Kent State University Opens Exhibit Featuring Historic Fashions in “Fashion Timeline”
The Kent State University Museum’s newest exhibit, “Fashion Timeline,” showcases the museum’s world-class collection of historic fashions. The exhibit is currently available for viewing in the Palmer and Mull galleries, and will remain up until June 2013. The Kent State Museum is located at 515 Hilltop Dr. on the Kent Campus. For more information, visit www.kent.edu/museum.
The first gallery spans the late 18th and early 19th centuries. This was a period of revolutionary change that is reflected in the fashions.
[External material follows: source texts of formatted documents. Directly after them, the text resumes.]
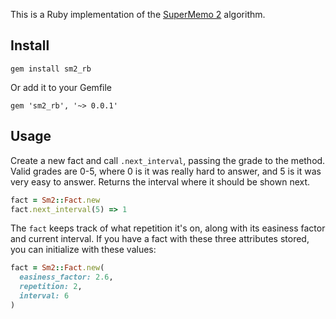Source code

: This is a Ruby implementation of the [SuperMemo 2](https://www.supermemo.com/english/ol/sm2source.htm) algorithm.

## Install
```
gem install sm2_rb
```

Or add it to your Gemfile
```
gem 'sm2_rb', '~> 0.0.1'
```

## Usage

Create a new fact and call `.next_interval`, passing the grade to the method. Valid grades are 0-5, where 0 is it was really hard to answer, and 5 is it was very easy to answer. Returns the interval where it should be shown next.

```ruby
fact = Sm2::Fact.new
fact.next_interval(5) => 1
```

The `fact` keeps track of what repetition it's on, along with its easiness factor and current interval. If you have a fact with these three attributes stored, you can initialize with these values:

```ruby
fact = Sm2::Fact.new(
  easiness_factor: 2.6,
  repetition: 2,
  interval: 6
)
```
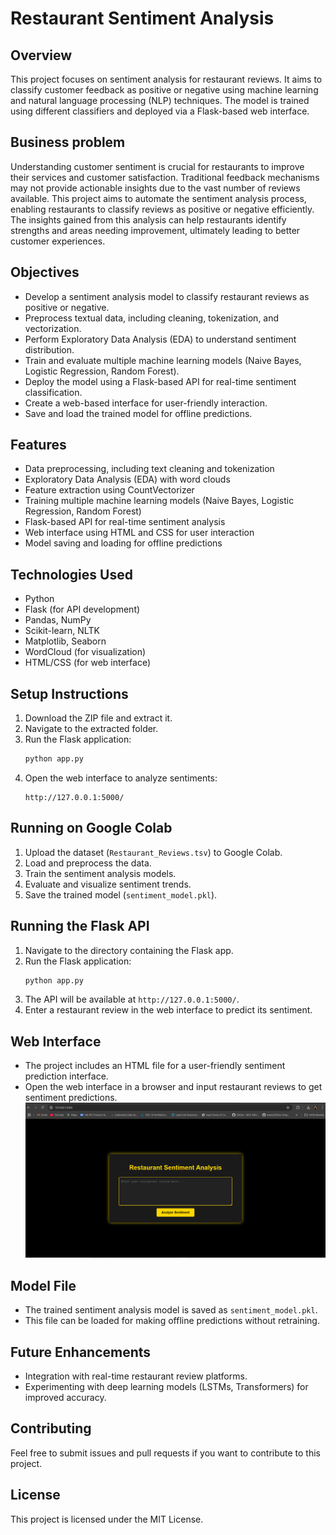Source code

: # Restaurant Sentiment Analysis

## Overview

This project focuses on sentiment analysis for restaurant reviews. It aims to classify customer feedback as positive or negative using machine learning and natural language processing (NLP) techniques. The model is trained using different classifiers and deployed via a Flask-based web interface.

## Business problem

Understanding customer sentiment is crucial for restaurants to improve their services and customer satisfaction. Traditional feedback mechanisms may not provide actionable insights due to the vast number of reviews available. This project aims to automate the sentiment analysis process, enabling restaurants to classify reviews as positive or negative efficiently. The insights gained from this analysis can help restaurants identify strengths and areas needing improvement, ultimately leading to better customer experiences.

## Objectives

- Develop a sentiment analysis model to classify restaurant reviews as positive or negative.
- Preprocess textual data, including cleaning, tokenization, and vectorization.
- Perform Exploratory Data Analysis (EDA) to understand sentiment distribution.
- Train and evaluate multiple machine learning models (Naive Bayes, Logistic Regression, Random Forest).
- Deploy the model using a Flask-based API for real-time sentiment classification.
- Create a web-based interface for user-friendly interaction.
- Save and load the trained model for offline predictions.

## Features

- Data preprocessing, including text cleaning and tokenization
- Exploratory Data Analysis (EDA) with word clouds
- Feature extraction using CountVectorizer
- Training multiple machine learning models (Naive Bayes, Logistic Regression, Random Forest)
- Flask-based API for real-time sentiment analysis
- Web interface using HTML and CSS for user interaction
- Model saving and loading for offline predictions

## Technologies Used

- Python
- Flask (for API development)
- Pandas, NumPy
- Scikit-learn, NLTK
- Matplotlib, Seaborn
- WordCloud (for visualization)
- HTML/CSS (for web interface)

## Setup Instructions

1. Download the ZIP file and extract it.
2. Navigate to the extracted folder.
3. Run the Flask application:
   ```sh
   python app.py
   ```
4. Open the web interface to analyze sentiments:
   ```
   http://127.0.0.1:5000/
   ```

## Running on Google Colab

1. Upload the dataset (`Restaurant_Reviews.tsv`) to Google Colab.
2. Load and preprocess the data.
3. Train the sentiment analysis models.
4. Evaluate and visualize sentiment trends.
5. Save the trained model (`sentiment_model.pkl`).

## Running the Flask API

1. Navigate to the directory containing the Flask app.
2. Run the Flask application:
   ```sh
   python app.py
   ```
3. The API will be available at `http://127.0.0.1:5000/`.
4. Enter a restaurant review in the web interface to predict its sentiment.

## Web Interface

- The project includes an HTML file for a user-friendly sentiment prediction interface.
- Open the web interface in a browser and input restaurant reviews to get sentiment predictions.
![image_anti](https://github.com/Pdeep666/ML_MODEL_DEPLOYMENT/blob/a8823e5f1547f6d1096ae1e34fc5644a0fb375d5/RESTURANT_SENTIMENT/output.png)
## Model File

- The trained sentiment analysis model is saved as `sentiment_model.pkl`.
- This file can be loaded for making offline predictions without retraining.



## Future Enhancements

- Integration with real-time restaurant review platforms.
- Experimenting with deep learning models (LSTMs, Transformers) for improved accuracy.

## Contributing

Feel free to submit issues and pull requests if you want to contribute to this project.

## License

This project is licensed under the MIT License.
The American and French revolutions radically changed the political landscapes, while the industrial revolution transformed how goods, particularly clothing and textiles, were made. The luxury and rococo excesses of the 18th century gave way to the romanticism and neoclassicism of the early 19th century.
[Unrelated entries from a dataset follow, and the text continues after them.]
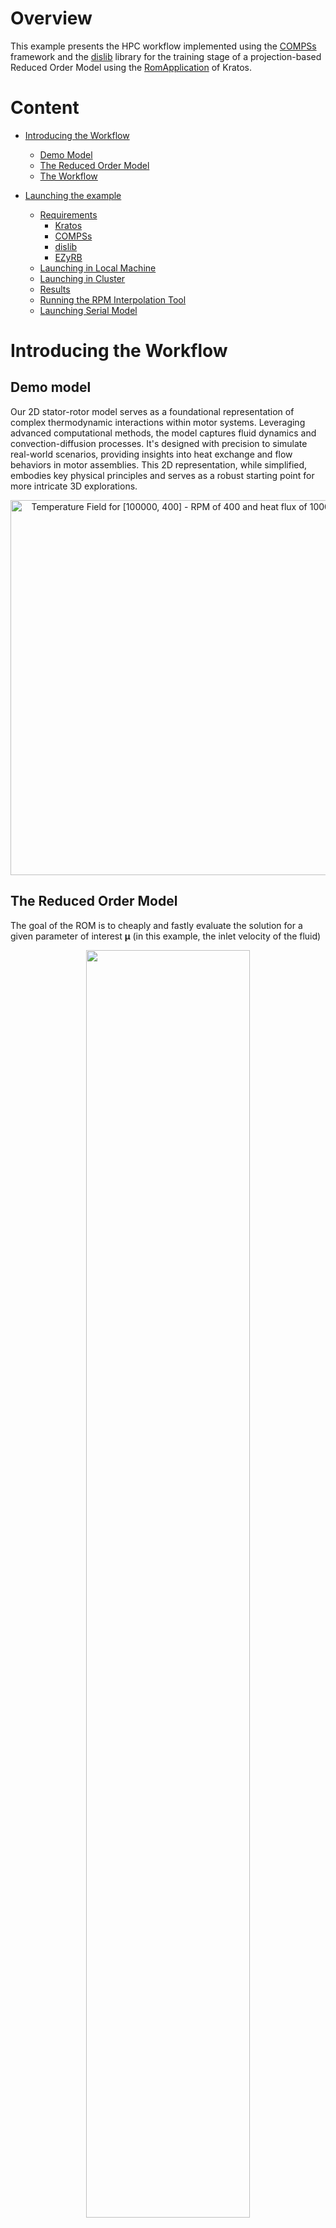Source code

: # Overview
This example presents the HPC workflow implemented using the [COMPSs](https://compss-doc.readthedocs.io/en/stable/) framework and the [dislib](https://dislib.readthedocs.io/en/release-0.7/) library for the training stage of a projection-based Reduced Order Model using the [RomApplication](https://github.com/KratosMultiphysics/Kratos/tree/master/applications/RomApplication) of Kratos.

# Content
* [Introducing the Workflow][presentation]
    * [Demo Model][example]
    * [The Reduced Order Model][rom]
    * [The Workflow][workflow]
    
* [Launching the example][launching]
    * [Requirements][requirements]
        * [Kratos][kratos]
        * [COMPSs][compss]
        * [dislib][dislib]
        * [EZyRB][EZyRB]       
    * [Launching in Local Machine][local]
    * [Launching in Cluster][cluster]
    * [Results][results]
    * [Running the RPM Interpolation Tool][interpolation]
    * [Launching Serial Model][serial]
    

[presentation]:https://github.com/KratosMultiphysics/Examples/tree/master/eFlows4HPC/Demo_ROM_workflow#introducing-the-workflow
[launching]:https://github.com/KratosMultiphysics/Examples/tree/master/eFlows4HPC/Demo_ROM_workflow#launching-the-example
[example]:https://github.com/KratosMultiphysics/Examples/tree/master/eFlows4HPC/Demo_ROM_workflow#demo-model
[rom]://https:github.com/KratosMultiphysics/Examples/tree/master/eFlows4HPC/Demo_ROM_workflow#the-reduced-order-model
[workflow]:https://github.com/KratosMultiphysics/Examples/tree/master/eFlows4HPC/Demo_ROM_workflow#the-workflow
[launching]:https://github.com/KratosMultiphysics/Examples/tree/master/eFlows4HPC/Demo_ROM_workflow#launching-the-example
[requirements]:https://github.com/KratosMultiphysics/Examples/tree/master/eFlows4HPC/Demo_ROM_workflow#requirements
[kratos]:https://github.com/KratosMultiphysics/Examples/tree/master/eFlows4HPC/Demo_ROM_workflow#kratos
[compss]:https://github.com/KratosMultiphysics/Examples/tree/master/eFlows4HPC/Demo_ROM_workflow#compss
[dislib]:https://github.com/KratosMultiphysics/Examples/tree/master/eFlows4HPC/Demo_ROM_workflow#dislib
[EZyRB]:https://github.com/KratosMultiphysics/Examples/tree/master/eFlows4HPC/Demo_ROM_workflow#ezyrb
[local]:https://github.com/KratosMultiphysics/Examples/tree/master/eFlows4HPC/Demo_ROM_workflow#launching-in-local-machine
[cluster]:https://github.com/KratosMultiphysics/Examples/tree/master/eFlows4HPC/Demo_ROM_workflow#launching-in-cluster
[results]:https://github.com/KratosMultiphysics/Examples/tree/master/eFlows4HPC/Demo_ROM_workflow#checking-the-results
[interpolation]:https://github.com/KratosMultiphysics/Examples/tree/master/eFlows4HPC/Demo_ROM_workflow#running-the-rpm-interpolation-tool
[serial]:https://github.com/KratosMultiphysics/Examples/tree/master/eFlows4HPC/Demo_ROM_workflow#launching-serial-model

# Introducing the Workflow

## Demo model

Our 2D stator-rotor model serves as a foundational representation of complex thermodynamic interactions within motor systems. Leveraging advanced computational methods, the model captures fluid dynamics and convection-diffusion processes. It's designed with precision to simulate real-world scenarios, providing insights into heat exchange and flow behaviors in motor assemblies. This 2D representation, while simplified, embodies key physical principles and serves as a robust starting point for more intricate 3D explorations.

<p align="center">
  <img src="https://github.com/KratosMultiphysics/Examples/blob/master/eFlows4HPC/Demo_ROM_workflow/data/Animation_README.gif" alt="Temperature Field for [100000, 400] - RPM of 400 and heat flux of 100000 W/m^3." style="width: 600px;"/>
</p>

## The Reduced Order Model

The goal of the ROM is to cheaply and fastly evaluate the solution for a given parameter of interest $\boldsymbol{\mu}$ (in this example, the inlet velocity of the fluid) 

<p align=center><img height="72.125%" width="72.125%" src="./data/surrogate.png"></p>

In order to obtain such a ROM, a campaign of expensive Full Order Model FOM simulations should be launched, and the collected data should be analyzed.




## The workflow

We have defined 5 stages of the workflow, each of which finds a one-to-one correspondence to the functions included in the file [Workflow.py](./Workflow.py) 


<p align=center><img height="72.125%" width="72.125%" src="./data/Steps.png"></p>

The simulations in Kratos using the CoSimulation capabilities aim to store the outputs:
<p align=center><img height="72.125%" width="72.125%" src="./data/CoSimLogic.png"></p>

To accomplish parallelization on these simulations, Kratos simulations are done using [COMPSs](https://compss-doc.readthedocs.io/en/stable/)

<p align=center><img height="72.125%" width="72.125%" src="./data/simulations_parallel.png"></p>

And the snapshots will be gathered in dislib ([dislib](https://dislib.readthedocs.io/en/release-0.7/) and can be found [here]) arrays:
<p align=center><img height="72.125%" width="72.125%" src="./data/Snapshots_matrix.png"></p>

Moreover, a fixed-precision randomized svd (using tall and skinny QR decomposition) was used in this workflow to find the reduced basis and perform hyper-reduction. To delve into parallelization, partitioned hyper-reduction was implemented:
<p align=center><img height="72.125%" width="72.125%" src="./data/PartitionedSVD.png"></p>


# Launching the Example

## Requirements

### Kratos

This example requires the LinearSolversApplication, ConvectionDiffusionApplication, CoSimulationApplication, RomApplication, and the MappingApplication.

If you compiled Kratos, add all of these applications to the Kratos configure file. 

Linux:
```shell
add_app ${KRATOS_APP_DIR}/LinearSolversApplication
add_app ${KRATOS_APP_DIR}/ConvectionDiffusionApplication
add_app ${KRATOS_APP_DIR}/CoSimulationApplication
add_app ${KRATOS_APP_DIR}/RomApplication
add_app ${KRATOS_APP_DIR}/MappingApplication
```

Windows:
```shell
CALL :add_app %KRATOS_APP_DIR%/LinearSolversApplication
CALL :add_app %KRATOS_APP_DIR%/ConvectionDiffusionApplication
CALL :add_app %KRATOS_APP_DIR%/CoSimulationApplication
CALL :add_app %KRATOS_APP_DIR%/RomApplication
CALL :add_app %KRATOS_APP_DIR%/MappingApplication
```

If on the other hand, you are using the precompiled version of Kratos, do

pip:
```shell
pip install KratosLinearSolverApplication KratosConvectionDiffusionApplication KratosCoSimulationApplication KratosRomApplication KratosMappingApplication
```

### COMPSs

The latest version of COMPSs can be obtained [here](https://www.bsc.es/research-and-development/software-and-apps/software-list/comp-superscalar/downloads). 

Building it in your local machine can be a bit tricky, but a docker image is also available. 

In case of doubts, or to install in a cluster, get in touch with the developers Jorge Ejarque (jorge.ejarque@bsc.es), Rosa M. Badia (rosa.m.badia@bsc.es), Support mailing list (support-compss@bsc.es).




### Dislib

The latest version of dislib can be obtained from [here](https://github.com/bsc-wdc/dislib)

Else, you can use pip

```shell
pip install dislib
```

### EZyRB

The latest version of EZyRB can be obtained from [here](https://mathlab.github.io/EZyRB/)

The official distribution is on GitHub, and you can clone the repository using
```shell
git clone https://github.com/mathLab/EZyRB
```

To install the package just type:
```shell
python setup.py install
```

## Launching in Local Machine

In your own computer, use the `runcompss` command to launch the workflow. 

The [Workflow.py](./Workflow.py) expects the directory to be passed since COMPSs work with absolute paths.

Activate tracing `-t` and graph `-g` generation flags to better analyze the results

So, in order to launch the workflow, do

```shell
runcompss --lang=python --python_interpreter=python3 -g Workflow.py $PWD
```

## Launching in Cluster

In a cluster, use the `enqueue_compss` command with the appropriate flags. For example: 

```shell
enqueue_compss \
 --qos=$queue \
 -t -g \
 --log_level=info \
 --base_log_dir=${base_log_dir} \
 --worker_in_master_cpus=0 \
 --max_tasks_per_node=12 \
 --exec_time=$time_limit \
 --python_interpreter=python3 \
 --num_nodes=$num_nodes Workflow.py $PWD
 ```

## Checking the results

The graph of the job allows to see the execution order of the tasks.

In this example, the graph generated looks like this
<p align=center><img height="72.125%" width="72.125%" src="./data/Graph.png"></p>

Where the colored circles represent the following tasks
<p align=center><img height="72.125%" width="72.125%" src="./data/GraphColors.png"></p>

Here is an example trace:

<p align=center><img height="50.125%" width="50.125%" src="./data/Trace.png"></p>

## Running the RPM Interpolation Tool

To run the RPM interpolation tool, use the following command:

```bash
python3 rpm_interpolation_tool.py [path_to_analysis_directory]
```

Replace [path_to_analysis_directory] with the path to your analysis directory or $PWD.

### Example
```bash
python3 rpm_interpolation_tool.py $PWD
```
## Launching Serial Model

To execute the `LaunchSerialModel.py` script and run a specific model (or set of models) in serial, follow the steps below:
### Run the script using the following command:

```bash
python LaunchSerialModel.py $PWD [<models_to_run>]
```

Where:

* `$PWD` represents the current directory path.
* `<models_to_run>` is an optional comma-separated list of models you'd like to run. Options include: FOM, ROM, HROM, and HHROM. If you don't specify this parameter, the script defaults to running all models.

For example, to run only the FOM and ROM models, use:

```bash
python LaunchSerialModel.py $PWD FOM,HHROM
```

If you'd like to run all models:

```bash
python LaunchSerialModel.py $PWD
```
“Encompassing two centuries of fashion history, this exhibition is designed to show the evolution of styles and silhouettes while contextualizing the pieces with relevant political, technological and cultural developments,” says Sarah Hume, curator of the exhibit and for the museum.
The next room includes the second half of the 19th century to the dawn of World War I. Synthetic dyes opened up a world of color and the sewing machine facilitated the application of yards of ruffles, pleats and fringe. The upholstered, heavy styles of the Victorian era eventually gave way to Edwardian froth and lace. The final room finishes the timeline with fashions of the early 20th century. While that time period may have been a period of world wars and depression, fashions also reflected the heydays of jazz and swing, the boldness of Art Deco, and the endless possibilities of technology from plastics to rockets.
In addition to the garments on view in the Palmer and Mull galleries, an array of accessories, particularly shoes and hats, line the hallways. The silhouettes are the most obvious changes that can be seen, but there are also changes in textiles and colors. The display is intended to be a permanent feature at the museum, but the individual pieces will be rotated frequently so there is always something new to see.
The Museum is closed on Monday and Tuesday. It is open 10 a.m. - 4:45 p.m. on Wednesday, Friday and Saturday; 10 a.m. – 8:45 p.m. on Thursday; and noon – 4:45 p.m. on Sunday. General admission is $5; senior citizens (55+ years old), $4; students and children (7-18 years old), $3; children younger than 7 years old, free. Admission to the museum is free on Sundays.